[Source texts of formatted documents]
========================

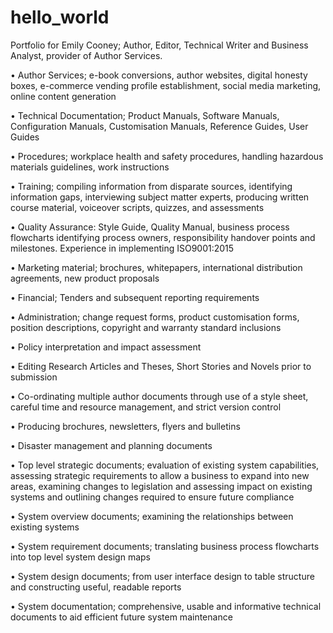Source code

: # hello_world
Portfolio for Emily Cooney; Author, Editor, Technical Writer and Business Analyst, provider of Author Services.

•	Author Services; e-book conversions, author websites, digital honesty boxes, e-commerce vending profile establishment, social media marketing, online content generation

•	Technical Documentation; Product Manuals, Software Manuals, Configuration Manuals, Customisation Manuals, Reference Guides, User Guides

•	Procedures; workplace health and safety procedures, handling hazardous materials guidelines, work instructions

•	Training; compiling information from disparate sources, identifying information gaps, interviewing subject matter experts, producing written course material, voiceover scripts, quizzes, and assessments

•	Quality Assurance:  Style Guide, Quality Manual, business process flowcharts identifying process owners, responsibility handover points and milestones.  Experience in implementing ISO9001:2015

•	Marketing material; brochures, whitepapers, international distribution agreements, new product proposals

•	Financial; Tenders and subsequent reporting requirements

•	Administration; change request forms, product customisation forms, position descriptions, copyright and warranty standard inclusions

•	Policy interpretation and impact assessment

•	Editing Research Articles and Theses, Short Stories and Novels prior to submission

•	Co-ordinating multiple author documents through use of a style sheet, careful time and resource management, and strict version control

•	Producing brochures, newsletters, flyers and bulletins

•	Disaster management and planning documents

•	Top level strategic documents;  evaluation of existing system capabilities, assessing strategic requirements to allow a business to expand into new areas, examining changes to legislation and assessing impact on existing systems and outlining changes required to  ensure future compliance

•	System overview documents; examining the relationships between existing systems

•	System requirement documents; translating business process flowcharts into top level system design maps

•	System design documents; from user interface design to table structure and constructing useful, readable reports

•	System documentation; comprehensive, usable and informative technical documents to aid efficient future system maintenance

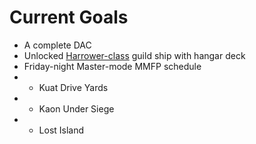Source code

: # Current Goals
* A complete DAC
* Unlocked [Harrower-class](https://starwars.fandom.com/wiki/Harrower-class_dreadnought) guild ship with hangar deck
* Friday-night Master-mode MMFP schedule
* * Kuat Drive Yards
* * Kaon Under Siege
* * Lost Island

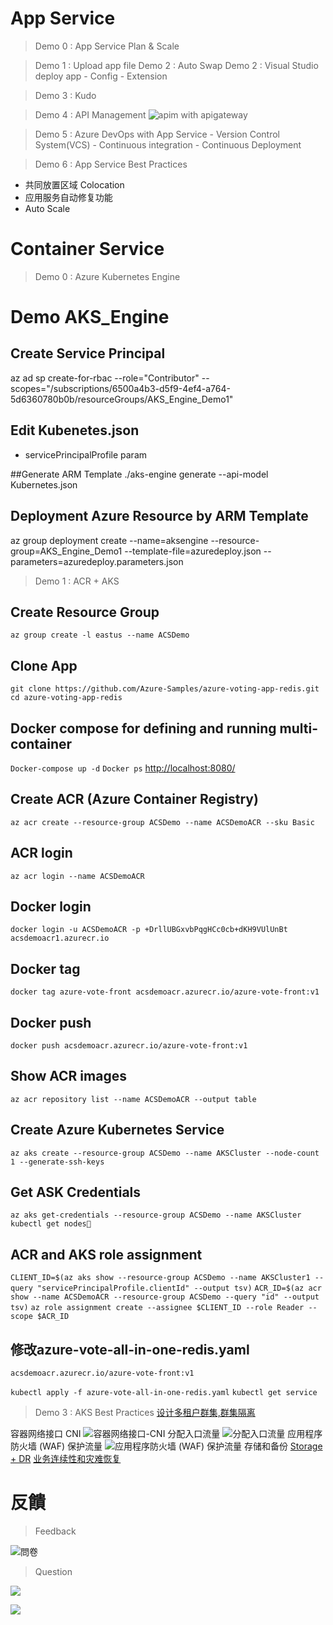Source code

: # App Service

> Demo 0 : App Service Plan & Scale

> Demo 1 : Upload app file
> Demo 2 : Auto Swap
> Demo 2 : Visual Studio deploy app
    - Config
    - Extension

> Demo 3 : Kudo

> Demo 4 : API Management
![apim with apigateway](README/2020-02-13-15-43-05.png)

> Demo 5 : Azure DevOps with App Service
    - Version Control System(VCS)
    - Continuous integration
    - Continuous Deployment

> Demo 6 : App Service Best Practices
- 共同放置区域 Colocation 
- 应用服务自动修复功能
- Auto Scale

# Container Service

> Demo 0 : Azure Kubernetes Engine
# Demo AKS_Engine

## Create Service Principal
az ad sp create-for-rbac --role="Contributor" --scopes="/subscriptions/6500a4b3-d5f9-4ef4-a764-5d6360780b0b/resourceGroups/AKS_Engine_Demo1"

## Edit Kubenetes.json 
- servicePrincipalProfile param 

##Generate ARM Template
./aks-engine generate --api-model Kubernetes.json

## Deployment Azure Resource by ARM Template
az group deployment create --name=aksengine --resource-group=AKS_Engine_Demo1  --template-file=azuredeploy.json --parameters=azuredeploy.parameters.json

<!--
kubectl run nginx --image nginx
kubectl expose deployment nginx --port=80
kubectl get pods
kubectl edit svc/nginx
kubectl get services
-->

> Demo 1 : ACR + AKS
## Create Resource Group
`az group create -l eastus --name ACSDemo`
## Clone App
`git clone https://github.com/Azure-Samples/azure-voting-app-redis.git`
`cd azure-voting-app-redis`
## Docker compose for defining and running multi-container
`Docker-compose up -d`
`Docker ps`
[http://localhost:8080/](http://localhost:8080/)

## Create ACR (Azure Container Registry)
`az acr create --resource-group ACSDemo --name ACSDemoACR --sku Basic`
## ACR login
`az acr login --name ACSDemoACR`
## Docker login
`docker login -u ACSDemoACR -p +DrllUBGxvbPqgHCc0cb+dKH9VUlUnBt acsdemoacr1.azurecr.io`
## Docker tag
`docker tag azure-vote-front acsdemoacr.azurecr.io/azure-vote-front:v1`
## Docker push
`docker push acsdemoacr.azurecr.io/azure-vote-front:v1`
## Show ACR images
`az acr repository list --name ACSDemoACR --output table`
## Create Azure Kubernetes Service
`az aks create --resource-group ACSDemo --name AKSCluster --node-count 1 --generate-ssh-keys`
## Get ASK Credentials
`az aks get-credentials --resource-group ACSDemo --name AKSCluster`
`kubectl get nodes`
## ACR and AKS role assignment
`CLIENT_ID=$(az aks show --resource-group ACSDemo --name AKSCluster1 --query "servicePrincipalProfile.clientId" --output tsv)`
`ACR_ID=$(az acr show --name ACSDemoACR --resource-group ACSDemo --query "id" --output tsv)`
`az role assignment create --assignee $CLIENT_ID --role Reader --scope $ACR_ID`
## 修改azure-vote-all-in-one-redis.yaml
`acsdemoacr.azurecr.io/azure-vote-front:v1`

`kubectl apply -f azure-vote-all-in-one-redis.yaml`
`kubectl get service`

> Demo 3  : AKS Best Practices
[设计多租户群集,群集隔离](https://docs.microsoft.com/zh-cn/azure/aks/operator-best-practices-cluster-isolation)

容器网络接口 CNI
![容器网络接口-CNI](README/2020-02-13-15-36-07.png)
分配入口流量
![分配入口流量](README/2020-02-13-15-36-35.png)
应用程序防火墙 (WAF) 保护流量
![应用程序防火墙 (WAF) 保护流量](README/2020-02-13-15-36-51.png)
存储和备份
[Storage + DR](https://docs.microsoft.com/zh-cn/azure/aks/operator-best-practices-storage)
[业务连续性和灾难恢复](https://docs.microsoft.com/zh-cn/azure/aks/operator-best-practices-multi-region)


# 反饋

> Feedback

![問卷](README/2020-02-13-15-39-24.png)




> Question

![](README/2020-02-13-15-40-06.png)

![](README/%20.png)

========================

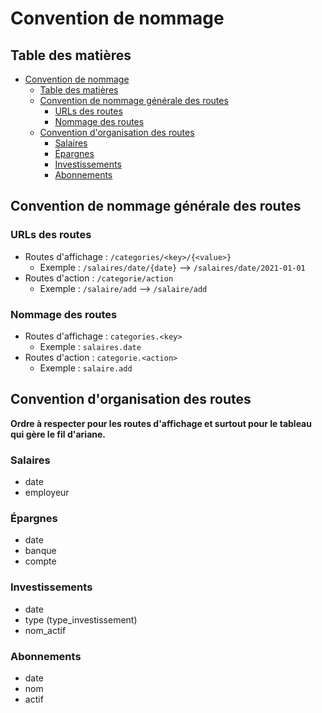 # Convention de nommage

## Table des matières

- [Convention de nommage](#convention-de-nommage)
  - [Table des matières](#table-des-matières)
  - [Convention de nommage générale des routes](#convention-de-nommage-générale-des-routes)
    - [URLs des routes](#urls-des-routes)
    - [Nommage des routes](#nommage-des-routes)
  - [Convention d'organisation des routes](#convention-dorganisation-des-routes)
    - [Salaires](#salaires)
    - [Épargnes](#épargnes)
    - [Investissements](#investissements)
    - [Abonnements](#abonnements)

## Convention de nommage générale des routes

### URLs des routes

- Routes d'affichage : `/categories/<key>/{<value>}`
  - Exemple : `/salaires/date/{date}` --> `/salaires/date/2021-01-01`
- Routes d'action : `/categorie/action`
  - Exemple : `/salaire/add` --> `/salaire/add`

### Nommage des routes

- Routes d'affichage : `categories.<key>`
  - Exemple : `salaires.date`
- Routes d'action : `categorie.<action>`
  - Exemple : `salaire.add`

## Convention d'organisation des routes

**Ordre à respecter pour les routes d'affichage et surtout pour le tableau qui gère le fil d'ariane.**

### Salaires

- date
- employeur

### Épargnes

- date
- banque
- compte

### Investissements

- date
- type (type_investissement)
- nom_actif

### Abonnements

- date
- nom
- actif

========================

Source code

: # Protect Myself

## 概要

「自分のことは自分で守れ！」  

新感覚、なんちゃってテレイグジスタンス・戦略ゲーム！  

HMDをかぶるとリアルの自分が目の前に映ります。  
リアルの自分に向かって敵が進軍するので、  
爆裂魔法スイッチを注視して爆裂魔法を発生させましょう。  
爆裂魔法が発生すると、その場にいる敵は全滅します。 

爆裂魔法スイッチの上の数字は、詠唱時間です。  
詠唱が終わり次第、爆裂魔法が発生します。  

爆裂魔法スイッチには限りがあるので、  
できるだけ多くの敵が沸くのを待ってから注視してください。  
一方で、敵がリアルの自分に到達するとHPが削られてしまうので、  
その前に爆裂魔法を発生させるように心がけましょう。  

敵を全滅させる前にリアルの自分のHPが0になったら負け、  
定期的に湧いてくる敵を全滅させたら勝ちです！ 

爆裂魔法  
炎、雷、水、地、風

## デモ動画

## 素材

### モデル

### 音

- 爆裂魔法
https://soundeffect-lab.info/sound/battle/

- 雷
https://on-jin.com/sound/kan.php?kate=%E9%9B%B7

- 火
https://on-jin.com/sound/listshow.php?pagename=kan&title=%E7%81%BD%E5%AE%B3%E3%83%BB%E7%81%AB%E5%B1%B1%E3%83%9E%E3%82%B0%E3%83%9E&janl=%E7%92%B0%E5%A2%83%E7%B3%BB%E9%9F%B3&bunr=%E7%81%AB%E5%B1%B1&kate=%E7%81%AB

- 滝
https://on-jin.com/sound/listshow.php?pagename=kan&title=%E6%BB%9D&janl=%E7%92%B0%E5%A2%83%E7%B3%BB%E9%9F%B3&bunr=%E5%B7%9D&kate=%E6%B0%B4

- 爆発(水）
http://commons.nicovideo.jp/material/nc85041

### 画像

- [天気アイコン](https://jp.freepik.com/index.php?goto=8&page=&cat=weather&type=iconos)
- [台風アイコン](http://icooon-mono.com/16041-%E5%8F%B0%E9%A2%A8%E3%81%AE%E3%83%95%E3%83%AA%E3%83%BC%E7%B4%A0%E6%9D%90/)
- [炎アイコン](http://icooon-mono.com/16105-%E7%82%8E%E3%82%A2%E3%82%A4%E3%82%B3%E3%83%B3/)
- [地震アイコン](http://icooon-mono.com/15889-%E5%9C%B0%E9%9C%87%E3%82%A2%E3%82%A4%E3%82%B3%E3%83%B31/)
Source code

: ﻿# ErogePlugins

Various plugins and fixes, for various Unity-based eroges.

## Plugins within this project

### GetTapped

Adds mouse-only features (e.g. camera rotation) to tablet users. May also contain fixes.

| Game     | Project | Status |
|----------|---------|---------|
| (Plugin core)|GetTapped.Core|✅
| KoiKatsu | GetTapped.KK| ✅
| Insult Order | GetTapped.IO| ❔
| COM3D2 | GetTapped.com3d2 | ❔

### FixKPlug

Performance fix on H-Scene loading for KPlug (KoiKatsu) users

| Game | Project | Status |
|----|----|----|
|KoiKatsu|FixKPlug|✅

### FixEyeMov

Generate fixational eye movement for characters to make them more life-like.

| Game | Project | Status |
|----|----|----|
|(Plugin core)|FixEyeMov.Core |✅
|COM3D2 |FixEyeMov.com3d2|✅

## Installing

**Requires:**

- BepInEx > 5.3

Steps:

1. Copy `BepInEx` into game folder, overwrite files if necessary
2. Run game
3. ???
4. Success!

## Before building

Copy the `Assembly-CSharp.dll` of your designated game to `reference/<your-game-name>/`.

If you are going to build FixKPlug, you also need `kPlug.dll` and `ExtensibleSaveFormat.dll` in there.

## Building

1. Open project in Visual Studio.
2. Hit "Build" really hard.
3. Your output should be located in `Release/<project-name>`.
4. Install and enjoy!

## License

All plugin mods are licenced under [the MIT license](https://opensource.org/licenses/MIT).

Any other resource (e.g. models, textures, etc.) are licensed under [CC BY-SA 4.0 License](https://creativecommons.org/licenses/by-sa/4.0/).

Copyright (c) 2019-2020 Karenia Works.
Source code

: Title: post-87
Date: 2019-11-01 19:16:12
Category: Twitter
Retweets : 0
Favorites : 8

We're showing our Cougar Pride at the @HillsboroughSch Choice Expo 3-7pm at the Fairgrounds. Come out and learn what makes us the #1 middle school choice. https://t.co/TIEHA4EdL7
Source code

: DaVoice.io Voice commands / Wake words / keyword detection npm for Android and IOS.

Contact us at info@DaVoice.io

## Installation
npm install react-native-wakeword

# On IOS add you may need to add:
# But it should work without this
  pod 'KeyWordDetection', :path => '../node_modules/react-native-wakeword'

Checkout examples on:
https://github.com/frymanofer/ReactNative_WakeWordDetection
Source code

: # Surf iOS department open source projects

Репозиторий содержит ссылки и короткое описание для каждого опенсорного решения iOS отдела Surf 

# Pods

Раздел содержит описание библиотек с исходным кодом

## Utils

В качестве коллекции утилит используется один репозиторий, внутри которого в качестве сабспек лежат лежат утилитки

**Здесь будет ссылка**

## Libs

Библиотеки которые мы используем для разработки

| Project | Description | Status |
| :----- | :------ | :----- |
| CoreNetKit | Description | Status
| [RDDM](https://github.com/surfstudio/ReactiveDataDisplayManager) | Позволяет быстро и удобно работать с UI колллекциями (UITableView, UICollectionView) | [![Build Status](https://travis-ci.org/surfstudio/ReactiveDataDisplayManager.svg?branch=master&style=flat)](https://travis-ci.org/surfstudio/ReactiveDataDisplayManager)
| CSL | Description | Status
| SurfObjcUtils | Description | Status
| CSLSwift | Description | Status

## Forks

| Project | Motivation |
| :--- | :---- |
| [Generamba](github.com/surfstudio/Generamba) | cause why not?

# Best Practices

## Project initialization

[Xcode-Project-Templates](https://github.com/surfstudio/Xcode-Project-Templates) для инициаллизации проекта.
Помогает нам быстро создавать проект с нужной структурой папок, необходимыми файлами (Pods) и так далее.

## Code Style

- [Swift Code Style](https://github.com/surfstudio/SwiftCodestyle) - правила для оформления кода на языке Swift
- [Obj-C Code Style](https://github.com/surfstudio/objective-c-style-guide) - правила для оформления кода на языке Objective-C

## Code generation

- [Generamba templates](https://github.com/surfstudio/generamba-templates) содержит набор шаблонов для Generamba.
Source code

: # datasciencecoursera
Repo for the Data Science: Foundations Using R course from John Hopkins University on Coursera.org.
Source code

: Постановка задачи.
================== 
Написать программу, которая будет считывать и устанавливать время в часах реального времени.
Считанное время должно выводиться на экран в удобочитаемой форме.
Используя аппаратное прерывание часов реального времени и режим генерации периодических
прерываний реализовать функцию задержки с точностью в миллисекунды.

========================

- _What is needed_:
What lines in the entries above hold "Generamba"? Copy every one.

- _Exercise solution_:
| [Generamba](github.com/surfstudio/Generamba) | cause why not?
- [Generamba templates](https://github.com/surfstudio/generamba-templates) содержит набор шаблонов для Generamba.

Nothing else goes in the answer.